** Entries supplied follows **
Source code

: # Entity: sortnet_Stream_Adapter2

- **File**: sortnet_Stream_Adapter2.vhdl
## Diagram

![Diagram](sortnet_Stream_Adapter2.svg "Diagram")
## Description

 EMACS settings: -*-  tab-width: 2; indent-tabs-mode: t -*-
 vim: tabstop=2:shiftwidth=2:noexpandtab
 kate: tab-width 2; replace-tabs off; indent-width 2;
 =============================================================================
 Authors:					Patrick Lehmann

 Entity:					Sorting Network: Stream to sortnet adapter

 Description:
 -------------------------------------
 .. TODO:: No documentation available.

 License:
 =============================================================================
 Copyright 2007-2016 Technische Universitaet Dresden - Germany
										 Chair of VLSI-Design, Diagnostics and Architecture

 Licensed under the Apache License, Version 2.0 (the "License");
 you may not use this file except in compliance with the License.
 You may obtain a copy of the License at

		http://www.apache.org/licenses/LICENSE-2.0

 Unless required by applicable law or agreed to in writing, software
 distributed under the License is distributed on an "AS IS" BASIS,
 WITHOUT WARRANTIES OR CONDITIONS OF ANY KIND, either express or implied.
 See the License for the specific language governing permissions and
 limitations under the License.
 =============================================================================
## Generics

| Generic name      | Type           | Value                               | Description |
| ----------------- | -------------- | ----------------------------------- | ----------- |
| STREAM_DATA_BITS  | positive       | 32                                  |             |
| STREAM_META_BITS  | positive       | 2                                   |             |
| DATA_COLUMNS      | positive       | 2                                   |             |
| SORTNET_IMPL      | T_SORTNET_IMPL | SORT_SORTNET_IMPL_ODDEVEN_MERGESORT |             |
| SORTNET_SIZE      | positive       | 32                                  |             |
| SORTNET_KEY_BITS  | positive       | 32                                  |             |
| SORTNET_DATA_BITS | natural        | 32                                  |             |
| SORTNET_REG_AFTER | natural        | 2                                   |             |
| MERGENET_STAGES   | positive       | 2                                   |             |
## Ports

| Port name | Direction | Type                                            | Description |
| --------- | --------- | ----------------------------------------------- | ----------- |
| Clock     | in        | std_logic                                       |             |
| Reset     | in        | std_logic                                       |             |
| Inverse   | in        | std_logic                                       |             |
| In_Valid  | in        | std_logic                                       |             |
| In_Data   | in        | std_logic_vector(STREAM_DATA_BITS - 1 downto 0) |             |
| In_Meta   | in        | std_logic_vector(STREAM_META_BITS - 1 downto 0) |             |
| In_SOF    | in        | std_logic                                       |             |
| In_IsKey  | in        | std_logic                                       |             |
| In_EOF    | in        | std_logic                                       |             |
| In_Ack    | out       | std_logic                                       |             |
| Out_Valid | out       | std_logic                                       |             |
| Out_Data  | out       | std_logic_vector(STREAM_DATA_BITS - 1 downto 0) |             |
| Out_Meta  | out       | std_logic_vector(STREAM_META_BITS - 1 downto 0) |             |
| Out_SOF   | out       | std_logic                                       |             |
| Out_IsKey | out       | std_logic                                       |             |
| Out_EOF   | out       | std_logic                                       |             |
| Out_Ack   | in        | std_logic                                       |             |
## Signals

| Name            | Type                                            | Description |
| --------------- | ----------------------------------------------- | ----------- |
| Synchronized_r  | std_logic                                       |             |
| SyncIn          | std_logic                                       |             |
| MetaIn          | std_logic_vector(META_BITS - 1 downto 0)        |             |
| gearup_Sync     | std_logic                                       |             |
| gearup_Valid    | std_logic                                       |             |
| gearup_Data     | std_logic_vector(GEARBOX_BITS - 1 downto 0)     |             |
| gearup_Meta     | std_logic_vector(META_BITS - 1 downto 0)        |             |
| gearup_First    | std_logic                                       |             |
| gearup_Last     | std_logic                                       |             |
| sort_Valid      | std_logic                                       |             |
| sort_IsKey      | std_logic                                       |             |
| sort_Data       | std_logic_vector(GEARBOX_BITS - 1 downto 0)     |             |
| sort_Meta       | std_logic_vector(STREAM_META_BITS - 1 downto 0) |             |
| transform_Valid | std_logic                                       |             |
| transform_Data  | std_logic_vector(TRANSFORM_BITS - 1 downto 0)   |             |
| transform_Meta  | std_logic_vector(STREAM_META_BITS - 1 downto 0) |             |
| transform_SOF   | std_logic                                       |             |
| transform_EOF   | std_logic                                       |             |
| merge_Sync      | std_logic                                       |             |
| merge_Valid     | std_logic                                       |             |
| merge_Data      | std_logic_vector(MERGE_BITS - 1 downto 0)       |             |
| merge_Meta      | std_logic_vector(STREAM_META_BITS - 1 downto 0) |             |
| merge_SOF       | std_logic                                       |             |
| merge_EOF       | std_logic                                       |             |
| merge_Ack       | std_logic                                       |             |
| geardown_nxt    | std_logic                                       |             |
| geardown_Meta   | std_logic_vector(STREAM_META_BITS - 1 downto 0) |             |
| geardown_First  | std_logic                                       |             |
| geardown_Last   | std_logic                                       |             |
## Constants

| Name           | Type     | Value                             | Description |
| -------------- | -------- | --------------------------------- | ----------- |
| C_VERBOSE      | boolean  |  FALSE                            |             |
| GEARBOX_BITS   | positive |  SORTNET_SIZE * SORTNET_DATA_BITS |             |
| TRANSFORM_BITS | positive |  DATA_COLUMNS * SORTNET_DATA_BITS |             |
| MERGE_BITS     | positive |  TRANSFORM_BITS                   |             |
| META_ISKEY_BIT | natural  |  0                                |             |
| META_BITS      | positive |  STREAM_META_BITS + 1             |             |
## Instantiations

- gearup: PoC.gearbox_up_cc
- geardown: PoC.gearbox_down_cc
** End of Entries supplied **
What you are asked to do: All the records above need to be output exactly, with none omitted.

Exercise solution:
Source code

: # Entity: sortnet_Stream_Adapter2

- **File**: sortnet_Stream_Adapter2.vhdl
## Diagram

![Diagram](sortnet_Stream_Adapter2.svg "Diagram")
## Description

 EMACS settings: -*-  tab-width: 2; indent-tabs-mode: t -*-
 vim: tabstop=2:shiftwidth=2:noexpandtab
 kate: tab-width 2; replace-tabs off; indent-width 2;
 =============================================================================
 Authors:					Patrick Lehmann

 Entity:					Sorting Network: Stream to sortnet adapter

 Description:
 -------------------------------------
 .. TODO:: No documentation available.

 License:
 =============================================================================
 Copyright 2007-2016 Technische Universitaet Dresden - Germany
										 Chair of VLSI-Design, Diagnostics and Architecture

 Licensed under the Apache License, Version 2.0 (the "License");
 you may not use this file except in compliance with the License.
 You may obtain a copy of the License at

		http://www.apache.org/licenses/LICENSE-2.0

 Unless required by applicable law or agreed to in writing, software
 distributed under the License is distributed on an "AS IS" BASIS,
 WITHOUT WARRANTIES OR CONDITIONS OF ANY KIND, either express or implied.
 See the License for the specific language governing permissions and
 limitations under the License.
 =============================================================================
## Generics

| Generic name      | Type           | Value                               | Description |
| ----------------- | -------------- | ----------------------------------- | ----------- |
| STREAM_DATA_BITS  | positive       | 32                                  |             |
| STREAM_META_BITS  | positive       | 2                                   |             |
| DATA_COLUMNS      | positive       | 2                                   |             |
| SORTNET_IMPL      | T_SORTNET_IMPL | SORT_SORTNET_IMPL_ODDEVEN_MERGESORT |             |
| SORTNET_SIZE      | positive       | 32                                  |             |
| SORTNET_KEY_BITS  | positive       | 32                                  |             |
| SORTNET_DATA_BITS | natural        | 32                                  |             |
| SORTNET_REG_AFTER | natural        | 2                                   |             |
| MERGENET_STAGES   | positive       | 2                                   |             |
## Ports

| Port name | Direction | Type                                            | Description |
| --------- | --------- | ----------------------------------------------- | ----------- |
| Clock     | in        | std_logic                                       |             |
| Reset     | in        | std_logic                                       |             |
| Inverse   | in        | std_logic                                       |             |
| In_Valid  | in        | std_logic                                       |             |
| In_Data   | in        | std_logic_vector(STREAM_DATA_BITS - 1 downto 0) |             |
| In_Meta   | in        | std_logic_vector(STREAM_META_BITS - 1 downto 0) |             |
| In_SOF    | in        | std_logic                                       |             |
| In_IsKey  | in        | std_logic                                       |             |
| In_EOF    | in        | std_logic                                       |             |
| In_Ack    | out       | std_logic                                       |             |
| Out_Valid | out       | std_logic                                       |             |
| Out_Data  | out       | std_logic_vector(STREAM_DATA_BITS - 1 downto 0) |             |
| Out_Meta  | out       | std_logic_vector(STREAM_META_BITS - 1 downto 0) |             |
| Out_SOF   | out       | std_logic                                       |             |
| Out_IsKey | out       | std_logic                                       |             |
| Out_EOF   | out       | std_logic                                       |             |
| Out_Ack   | in        | std_logic                                       |             |
## Signals

| Name            | Type                                            | Description |
| --------------- | ----------------------------------------------- | ----------- |
| Synchronized_r  | std_logic                                       |             |
| SyncIn          | std_logic                                       |             |
| MetaIn          | std_logic_vector(META_BITS - 1 downto 0)        |             |
| gearup_Sync     | std_logic                                       |             |
| gearup_Valid    | std_logic                                       |             |
| gearup_Data     | std_logic_vector(GEARBOX_BITS - 1 downto 0)     |             |
| gearup_Meta     | std_logic_vector(META_BITS - 1 downto 0)        |             |
| gearup_First    | std_logic                                       |             |
| gearup_Last     | std_logic                                       |             |
| sort_Valid      | std_logic                                       |             |
| sort_IsKey      | std_logic                                       |             |
| sort_Data       | std_logic_vector(GEARBOX_BITS - 1 downto 0)     |             |
| sort_Meta       | std_logic_vector(STREAM_META_BITS - 1 downto 0) |             |
| transform_Valid | std_logic                                       |             |
| transform_Data  | std_logic_vector(TRANSFORM_BITS - 1 downto 0)   |             |
| transform_Meta  | std_logic_vector(STREAM_META_BITS - 1 downto 0) |             |
| transform_SOF   | std_logic                                       |             |
| transform_EOF   | std_logic                                       |             |
| merge_Sync      | std_logic                                       |             |
| merge_Valid     | std_logic                                       |             |
| merge_Data      | std_logic_vector(MERGE_BITS - 1 downto 0)       |             |
| merge_Meta      | std_logic_vector(STREAM_META_BITS - 1 downto 0) |             |
| merge_SOF       | std_logic                                       |             |
| merge_EOF       | std_logic                                       |             |
| merge_Ack       | std_logic                                       |             |
| geardown_nxt    | std_logic                                       |             |
| geardown_Meta   | std_logic_vector(STREAM_META_BITS - 1 downto 0) |             |
| geardown_First  | std_logic                                       |             |
| geardown_Last   | std_logic                                       |             |
## Constants

| Name           | Type     | Value                             | Description |
| -------------- | -------- | --------------------------------- | ----------- |
| C_VERBOSE      | boolean  |  FALSE                            |             |
| GEARBOX_BITS   | positive |  SORTNET_SIZE * SORTNET_DATA_BITS |             |
| TRANSFORM_BITS | positive |  DATA_COLUMNS * SORTNET_DATA_BITS |             |
| MERGE_BITS     | positive |  TRANSFORM_BITS                   |             |
| META_ISKEY_BIT | natural  |  0                                |             |
| META_BITS      | positive |  STREAM_META_BITS + 1             |             |
## Instantiations

- gearup: PoC.gearbox_up_cc
- geardown: PoC.gearbox_down_cc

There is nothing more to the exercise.